I turned in my chair. The speaker was seated at the next table; a well-built, compact, sandy-haired man, dressed in a spotless white suit, a panama hat with a colored band, and wearing a neatly trimmed, pointed beard. I guessed his age at about 34 though the gray eyes that met my own looked older, more experienced, and troubled.

“A taste that I have not had the opportunity to acquire,” I told him. He nodded.

“You won’t find it outside. In some ways we are a museum here, but little the worse, I think, for that.”

”One of the later Muses,” I suggested. “The Muse of Recent History. And very fascinating, too.”

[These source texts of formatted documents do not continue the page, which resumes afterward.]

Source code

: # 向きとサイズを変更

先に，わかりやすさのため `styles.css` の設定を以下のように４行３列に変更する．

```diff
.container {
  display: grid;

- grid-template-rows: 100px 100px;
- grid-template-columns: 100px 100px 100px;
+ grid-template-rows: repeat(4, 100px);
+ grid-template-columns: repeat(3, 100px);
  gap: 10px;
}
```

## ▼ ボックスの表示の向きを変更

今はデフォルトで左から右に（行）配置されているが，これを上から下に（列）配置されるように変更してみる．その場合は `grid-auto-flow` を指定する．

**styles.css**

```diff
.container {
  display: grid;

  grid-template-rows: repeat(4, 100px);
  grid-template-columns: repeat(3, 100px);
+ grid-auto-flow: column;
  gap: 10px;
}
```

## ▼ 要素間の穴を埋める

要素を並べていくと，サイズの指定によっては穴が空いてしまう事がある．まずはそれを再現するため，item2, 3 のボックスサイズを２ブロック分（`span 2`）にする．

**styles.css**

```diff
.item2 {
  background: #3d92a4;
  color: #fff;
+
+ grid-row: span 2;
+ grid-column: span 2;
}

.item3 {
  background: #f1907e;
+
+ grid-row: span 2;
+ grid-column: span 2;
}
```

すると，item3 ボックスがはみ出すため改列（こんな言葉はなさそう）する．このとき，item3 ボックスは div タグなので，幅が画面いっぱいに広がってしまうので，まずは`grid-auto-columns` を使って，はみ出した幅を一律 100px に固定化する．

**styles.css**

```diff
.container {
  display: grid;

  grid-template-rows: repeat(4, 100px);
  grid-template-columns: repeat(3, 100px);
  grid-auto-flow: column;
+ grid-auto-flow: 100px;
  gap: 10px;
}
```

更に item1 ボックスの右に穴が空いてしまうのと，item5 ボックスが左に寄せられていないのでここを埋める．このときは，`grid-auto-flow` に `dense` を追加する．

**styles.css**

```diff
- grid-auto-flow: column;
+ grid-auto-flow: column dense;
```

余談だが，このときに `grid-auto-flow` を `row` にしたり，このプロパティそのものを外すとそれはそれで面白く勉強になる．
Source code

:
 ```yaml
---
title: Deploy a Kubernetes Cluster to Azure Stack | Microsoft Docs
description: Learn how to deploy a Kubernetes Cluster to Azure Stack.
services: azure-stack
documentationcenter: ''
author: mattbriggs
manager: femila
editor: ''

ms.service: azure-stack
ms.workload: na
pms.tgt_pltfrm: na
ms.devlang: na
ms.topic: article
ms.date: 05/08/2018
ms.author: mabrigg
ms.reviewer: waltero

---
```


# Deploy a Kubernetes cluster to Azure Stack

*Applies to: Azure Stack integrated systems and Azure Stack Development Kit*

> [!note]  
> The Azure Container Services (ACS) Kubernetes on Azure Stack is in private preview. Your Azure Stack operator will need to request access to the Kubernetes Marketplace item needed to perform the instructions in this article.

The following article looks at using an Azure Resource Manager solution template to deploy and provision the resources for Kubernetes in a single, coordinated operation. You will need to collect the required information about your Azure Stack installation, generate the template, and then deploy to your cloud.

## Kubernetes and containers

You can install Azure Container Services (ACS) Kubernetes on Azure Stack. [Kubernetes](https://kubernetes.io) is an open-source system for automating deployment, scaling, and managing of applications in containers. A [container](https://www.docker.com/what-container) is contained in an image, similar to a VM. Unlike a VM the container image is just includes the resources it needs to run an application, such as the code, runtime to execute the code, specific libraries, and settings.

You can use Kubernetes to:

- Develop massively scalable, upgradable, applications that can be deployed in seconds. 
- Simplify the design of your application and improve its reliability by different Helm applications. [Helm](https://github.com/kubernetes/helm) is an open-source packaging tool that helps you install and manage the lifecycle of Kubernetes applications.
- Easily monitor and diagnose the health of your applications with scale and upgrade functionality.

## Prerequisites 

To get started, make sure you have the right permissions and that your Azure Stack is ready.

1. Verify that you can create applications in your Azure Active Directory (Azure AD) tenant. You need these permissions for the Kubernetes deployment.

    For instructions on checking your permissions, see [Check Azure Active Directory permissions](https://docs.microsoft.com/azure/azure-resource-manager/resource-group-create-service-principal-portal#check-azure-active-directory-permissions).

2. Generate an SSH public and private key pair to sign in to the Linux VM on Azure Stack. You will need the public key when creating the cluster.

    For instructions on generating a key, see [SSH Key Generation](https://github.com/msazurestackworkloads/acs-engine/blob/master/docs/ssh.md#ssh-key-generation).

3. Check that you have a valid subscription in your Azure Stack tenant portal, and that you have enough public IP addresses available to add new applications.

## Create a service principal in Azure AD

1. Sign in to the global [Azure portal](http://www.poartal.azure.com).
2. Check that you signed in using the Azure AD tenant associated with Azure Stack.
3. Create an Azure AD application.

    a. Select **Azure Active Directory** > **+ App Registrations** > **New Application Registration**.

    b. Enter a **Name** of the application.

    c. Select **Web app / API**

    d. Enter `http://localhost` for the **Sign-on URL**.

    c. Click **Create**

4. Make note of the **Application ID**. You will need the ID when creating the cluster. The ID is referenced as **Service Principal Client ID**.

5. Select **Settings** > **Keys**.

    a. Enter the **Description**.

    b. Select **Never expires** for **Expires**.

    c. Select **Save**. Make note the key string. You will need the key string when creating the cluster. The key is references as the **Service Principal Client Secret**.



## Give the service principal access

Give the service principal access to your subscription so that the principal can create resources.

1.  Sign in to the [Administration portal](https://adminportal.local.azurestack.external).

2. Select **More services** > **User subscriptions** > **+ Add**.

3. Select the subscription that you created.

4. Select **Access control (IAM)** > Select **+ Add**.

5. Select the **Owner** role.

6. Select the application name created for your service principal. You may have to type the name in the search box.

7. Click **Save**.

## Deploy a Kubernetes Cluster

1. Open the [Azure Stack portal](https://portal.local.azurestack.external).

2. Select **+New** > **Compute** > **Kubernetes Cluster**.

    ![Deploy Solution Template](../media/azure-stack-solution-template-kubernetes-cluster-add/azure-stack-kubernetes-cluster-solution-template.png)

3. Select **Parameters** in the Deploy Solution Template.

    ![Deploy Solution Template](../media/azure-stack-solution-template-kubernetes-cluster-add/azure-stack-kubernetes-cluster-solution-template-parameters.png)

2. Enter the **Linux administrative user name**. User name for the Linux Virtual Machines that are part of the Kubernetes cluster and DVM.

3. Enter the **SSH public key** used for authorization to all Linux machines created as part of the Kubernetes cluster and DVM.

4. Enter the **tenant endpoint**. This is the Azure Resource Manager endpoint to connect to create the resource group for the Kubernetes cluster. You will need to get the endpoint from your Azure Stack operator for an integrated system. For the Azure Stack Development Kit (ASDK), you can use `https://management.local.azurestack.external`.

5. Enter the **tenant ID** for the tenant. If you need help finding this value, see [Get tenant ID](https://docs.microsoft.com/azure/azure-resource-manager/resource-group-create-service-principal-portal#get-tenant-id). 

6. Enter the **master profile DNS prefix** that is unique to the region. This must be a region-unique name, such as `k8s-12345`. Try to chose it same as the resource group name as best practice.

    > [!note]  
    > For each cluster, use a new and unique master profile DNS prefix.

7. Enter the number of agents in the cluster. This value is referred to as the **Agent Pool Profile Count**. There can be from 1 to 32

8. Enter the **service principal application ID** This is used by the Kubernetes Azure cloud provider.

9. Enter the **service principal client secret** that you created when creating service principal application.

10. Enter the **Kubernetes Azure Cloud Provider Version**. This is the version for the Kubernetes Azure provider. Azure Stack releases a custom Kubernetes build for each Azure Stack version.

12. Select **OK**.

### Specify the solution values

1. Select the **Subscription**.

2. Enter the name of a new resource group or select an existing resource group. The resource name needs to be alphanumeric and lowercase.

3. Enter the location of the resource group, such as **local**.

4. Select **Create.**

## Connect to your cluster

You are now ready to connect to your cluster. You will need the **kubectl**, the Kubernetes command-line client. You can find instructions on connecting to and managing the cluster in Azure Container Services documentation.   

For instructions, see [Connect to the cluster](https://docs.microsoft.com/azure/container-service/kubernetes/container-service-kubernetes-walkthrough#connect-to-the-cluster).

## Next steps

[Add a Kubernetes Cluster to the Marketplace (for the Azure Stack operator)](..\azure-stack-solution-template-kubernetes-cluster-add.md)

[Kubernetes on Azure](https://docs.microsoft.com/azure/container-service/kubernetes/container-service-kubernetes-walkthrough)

I became aware that one or two men at tables within earshot were paying us — or, rather, me — some attention; their expressions were not unfriendly, but they showed what seemed to be traces of concern.

“It is—” my neighbor began to reply, and then broke off, cut short by a rumble in the sky.

I turned to see a slender white spire stabbing up into the blue overhead. Already, by the time the sound reached us, the rocket at its apex was too small to be visible. The man cocked an eye at it.

“Moon-shuttle,” he observed.

“They all sound and look alike to me,” I admitted.

“They wouldn’t if you were inside. The acceleration in that shuttle would spread you all over the floor — very thinly,” he said, and then went on: “We don’t often see strangers in Lahua. Perhaps you would care to give me the pleasure of your company for luncheon? My name, by the way, is George.”

I hesitated, and while I did I noticed over his shoulder an elderly man who moved his lips slightly as he gave me what was without doubt an encouraging nod. I decided to take a chance on it.

“That’s very kind of you. My name is David — David Myford, from Sydney,” I told him. But he made no amplification regarding himself, so I was left still wondering whether George was his forename, or his surname.

I moved to his table, and he lifted a hand to summon the girl.

“Unless you are averse to fish you must try the bouillabaisse— speciality de la maison,” he told me.

I was aware that I had gained the approval of the elderly man, and apparently of some others. The waitress, too, had an approving air. I wondered vaguely what was going on, and whether I had been let in for the town bore, to protect the rest.

“From Sydney,” he said reflectively. “It’s a long time since I saw Sydney. I don’t suppose I’d know it now.”

“It keeps on growing,” I admitted, “but Nature would always prevent you from confusing it with anywhere else.”

We went on chatting. The bouillabaisse arrived; and excellent it was. There were hunks of first-class bread, too, cut from those long loaves you see in pictures in old European books. I began to feel, with the help of the local wine, that a lot could be said for the twentieth-century way of living.